Long-time subscribers might recognise Marko Renko’s work, as he’s illustrated for us before. He created the artwork for Stanley and the Rampaging Robot – a new story in Storytime Issue 32 by Stan Byford. Marko’s exquisite attention to detail and use of colour for this story just blew us away and we knew we had to work with him again. Luckily, The Sorcerer’s Apprentice felt like just the right story and, even better, it was for a very special issue.

We were very grateful that Marko took time out of his busy schedule to answer our questions. We hope you find lots of inspiration here!

Illustrator Interview with Marko Renko


1. How did you get started in illustration? Have you always been arty?

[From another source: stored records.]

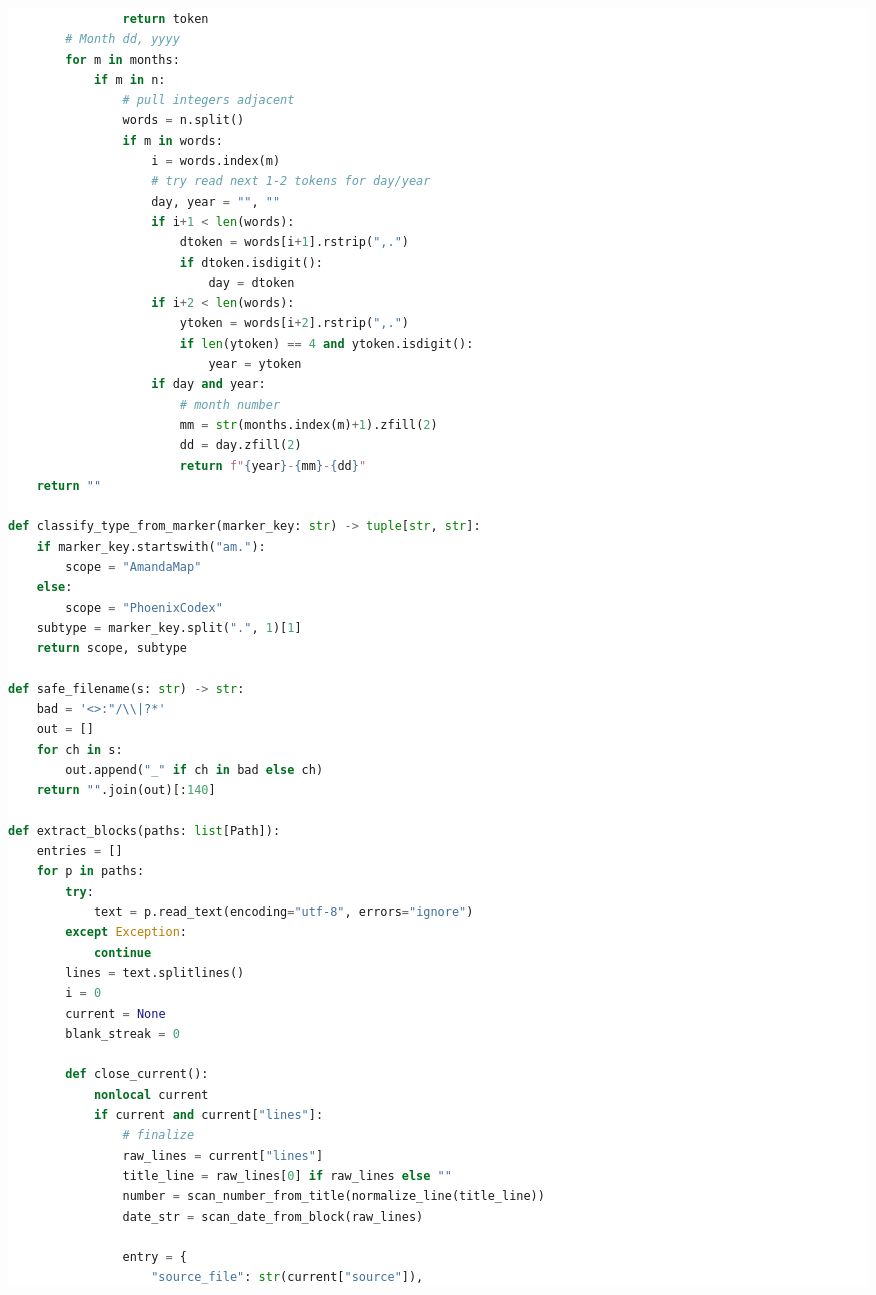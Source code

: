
 ```python
                return token
        # Month dd, yyyy
        for m in months:
            if m in n:
                # pull integers adjacent
                words = n.split()
                if m in words:
                    i = words.index(m)
                    # try read next 1-2 tokens for day/year
                    day, year = "", ""
                    if i+1 < len(words):
                        dtoken = words[i+1].rstrip(",.")
                        if dtoken.isdigit():
                            day = dtoken
                    if i+2 < len(words):
                        ytoken = words[i+2].rstrip(",.")
                        if len(ytoken) == 4 and ytoken.isdigit():
                            year = ytoken
                    if day and year:
                        # month number
                        mm = str(months.index(m)+1).zfill(2)
                        dd = day.zfill(2)
                        return f"{year}-{mm}-{dd}"
    return ""

def classify_type_from_marker(marker_key: str) -> tuple[str, str]:
    if marker_key.startswith("am."):
        scope = "AmandaMap"
    else:
        scope = "PhoenixCodex"
    subtype = marker_key.split(".", 1)[1]
    return scope, subtype

def safe_filename(s: str) -> str:
    bad = '<>:"/\\|?*'
    out = []
    for ch in s:
        out.append("_" if ch in bad else ch)
    return "".join(out)[:140]

def extract_blocks(paths: list[Path]):
    entries = []
    for p in paths:
        try:
            text = p.read_text(encoding="utf-8", errors="ignore")
        except Exception:
            continue
        lines = text.splitlines()
        i = 0
        current = None
        blank_streak = 0

        def close_current():
            nonlocal current
            if current and current["lines"]:
                # finalize
                raw_lines = current["lines"]
                title_line = raw_lines[0] if raw_lines else ""
                number = scan_number_from_title(normalize_line(title_line))
                date_str = scan_date_from_block(raw_lines)

                entry = {
                    "source_file": str(current["source"]),
```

Yes, I think I have always been arty. At least my school books and tables were always full of doodles and cartoons. When the school subject was boring to me, I started doodling and the canvas was whatever was available at hand. The teachers were not always happy about that. Drawing was always one of my favorite things to do. So the career kind of just happened.


2. Do you have any favourite artists or illustrators who have influenced your work and why?

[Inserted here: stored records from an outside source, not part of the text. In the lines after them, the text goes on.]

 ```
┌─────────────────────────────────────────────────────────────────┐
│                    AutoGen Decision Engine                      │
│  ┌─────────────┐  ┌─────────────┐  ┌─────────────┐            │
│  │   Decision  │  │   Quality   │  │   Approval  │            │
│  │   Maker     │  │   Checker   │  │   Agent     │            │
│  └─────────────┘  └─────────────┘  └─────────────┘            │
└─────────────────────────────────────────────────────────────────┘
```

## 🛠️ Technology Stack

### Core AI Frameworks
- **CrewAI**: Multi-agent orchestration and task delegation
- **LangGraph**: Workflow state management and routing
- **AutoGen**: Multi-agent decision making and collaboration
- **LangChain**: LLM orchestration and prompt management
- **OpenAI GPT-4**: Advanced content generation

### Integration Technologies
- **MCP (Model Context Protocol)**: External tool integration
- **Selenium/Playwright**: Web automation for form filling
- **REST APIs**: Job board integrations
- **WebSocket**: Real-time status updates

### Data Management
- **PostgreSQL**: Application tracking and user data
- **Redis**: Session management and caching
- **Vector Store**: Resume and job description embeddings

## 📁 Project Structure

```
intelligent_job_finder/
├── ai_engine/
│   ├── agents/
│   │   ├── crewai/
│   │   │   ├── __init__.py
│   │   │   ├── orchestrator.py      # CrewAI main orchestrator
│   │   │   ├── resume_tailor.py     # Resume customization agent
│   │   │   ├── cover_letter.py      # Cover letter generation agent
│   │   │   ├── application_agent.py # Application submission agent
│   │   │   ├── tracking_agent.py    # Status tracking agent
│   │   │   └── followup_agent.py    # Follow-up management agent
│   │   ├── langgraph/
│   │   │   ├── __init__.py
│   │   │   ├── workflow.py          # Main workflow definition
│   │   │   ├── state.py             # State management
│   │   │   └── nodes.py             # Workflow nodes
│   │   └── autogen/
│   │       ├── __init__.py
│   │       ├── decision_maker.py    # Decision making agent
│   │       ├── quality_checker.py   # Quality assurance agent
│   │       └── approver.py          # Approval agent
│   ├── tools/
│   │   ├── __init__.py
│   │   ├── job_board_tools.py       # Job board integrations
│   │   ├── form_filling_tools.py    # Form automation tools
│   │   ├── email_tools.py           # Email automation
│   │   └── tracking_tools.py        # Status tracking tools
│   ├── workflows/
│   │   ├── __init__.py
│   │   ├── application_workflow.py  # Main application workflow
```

There are so many. Every time I go online I feel bombarded by inspiration from people all over the world. Sometimes I get inspired by an old masters painting, other times by a quick sketch from someone on social media. To just point out a few at the top of my list: Jonny Duddle, Robb Mommaerts, Mike Bear, Goro Fujita and Daisuke Tsutsumi. One of the biggest influencers on me as a kid, was the Slovenian comic-book artist and illustrator Miki Muster. He was just a wonderfull artist and storyteller. As I get older, I try to get the most inspiration from nature itself. The world and things in it will never let you down on inspiration.

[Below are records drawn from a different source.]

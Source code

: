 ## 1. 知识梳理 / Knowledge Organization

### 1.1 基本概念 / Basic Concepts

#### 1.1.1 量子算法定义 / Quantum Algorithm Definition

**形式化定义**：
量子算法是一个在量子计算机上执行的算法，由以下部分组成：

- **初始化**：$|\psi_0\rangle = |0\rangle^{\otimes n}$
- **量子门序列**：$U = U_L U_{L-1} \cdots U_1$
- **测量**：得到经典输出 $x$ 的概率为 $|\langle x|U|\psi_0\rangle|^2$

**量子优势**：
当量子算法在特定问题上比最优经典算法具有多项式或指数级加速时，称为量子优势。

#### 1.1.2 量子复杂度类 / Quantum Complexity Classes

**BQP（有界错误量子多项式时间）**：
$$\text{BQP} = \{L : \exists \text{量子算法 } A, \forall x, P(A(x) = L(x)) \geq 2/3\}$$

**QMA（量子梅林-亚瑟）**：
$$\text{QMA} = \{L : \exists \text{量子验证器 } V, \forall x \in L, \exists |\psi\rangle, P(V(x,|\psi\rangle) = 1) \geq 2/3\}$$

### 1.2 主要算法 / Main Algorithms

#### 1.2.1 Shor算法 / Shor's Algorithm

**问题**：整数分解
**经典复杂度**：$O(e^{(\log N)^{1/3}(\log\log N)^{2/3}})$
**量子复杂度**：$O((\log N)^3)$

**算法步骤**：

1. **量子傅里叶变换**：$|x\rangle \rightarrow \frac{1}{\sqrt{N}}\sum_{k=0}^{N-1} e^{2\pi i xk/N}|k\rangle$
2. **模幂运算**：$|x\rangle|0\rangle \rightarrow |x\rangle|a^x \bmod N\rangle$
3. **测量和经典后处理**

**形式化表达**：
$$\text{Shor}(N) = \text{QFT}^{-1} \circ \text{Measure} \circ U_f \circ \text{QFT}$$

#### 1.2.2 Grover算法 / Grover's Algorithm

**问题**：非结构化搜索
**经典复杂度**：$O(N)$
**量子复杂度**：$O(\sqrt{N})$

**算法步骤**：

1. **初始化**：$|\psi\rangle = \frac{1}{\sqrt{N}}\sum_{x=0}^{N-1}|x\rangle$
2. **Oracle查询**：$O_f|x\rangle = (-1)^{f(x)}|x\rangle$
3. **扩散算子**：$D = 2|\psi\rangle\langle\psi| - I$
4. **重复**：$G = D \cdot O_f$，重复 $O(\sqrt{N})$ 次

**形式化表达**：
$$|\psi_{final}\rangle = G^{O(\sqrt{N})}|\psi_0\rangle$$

3. What’s your favourite place to draw?

As I mentioned above, I feel that everything around us can be interpreted as a beautiful piece of art, but my favourite places are usually somewhere beyond the city and concrete walls. I’m always drawn to natural and organic motifs. Maybe it has something to do with me growing up in a woody, rural area. So my idyllic place to draw would probably be a small cottage near some hills, trees and creeks.


4. What’s your favourite fairy tale or children’s book. Is there one you’d love to illustrate?

I love adventure, magic and fantasy, so I like a lot of old fairy-tale classics. One of my favourite stories as a kid was definitely Robin Hood. I loved spending my afternoons running around the woods and climbing trees with my brother – making tree houses and chasing down imaginary villains. So some day, I would love to illustrate a story along those lines. A mysterious adventure somewhere in an ancient forest.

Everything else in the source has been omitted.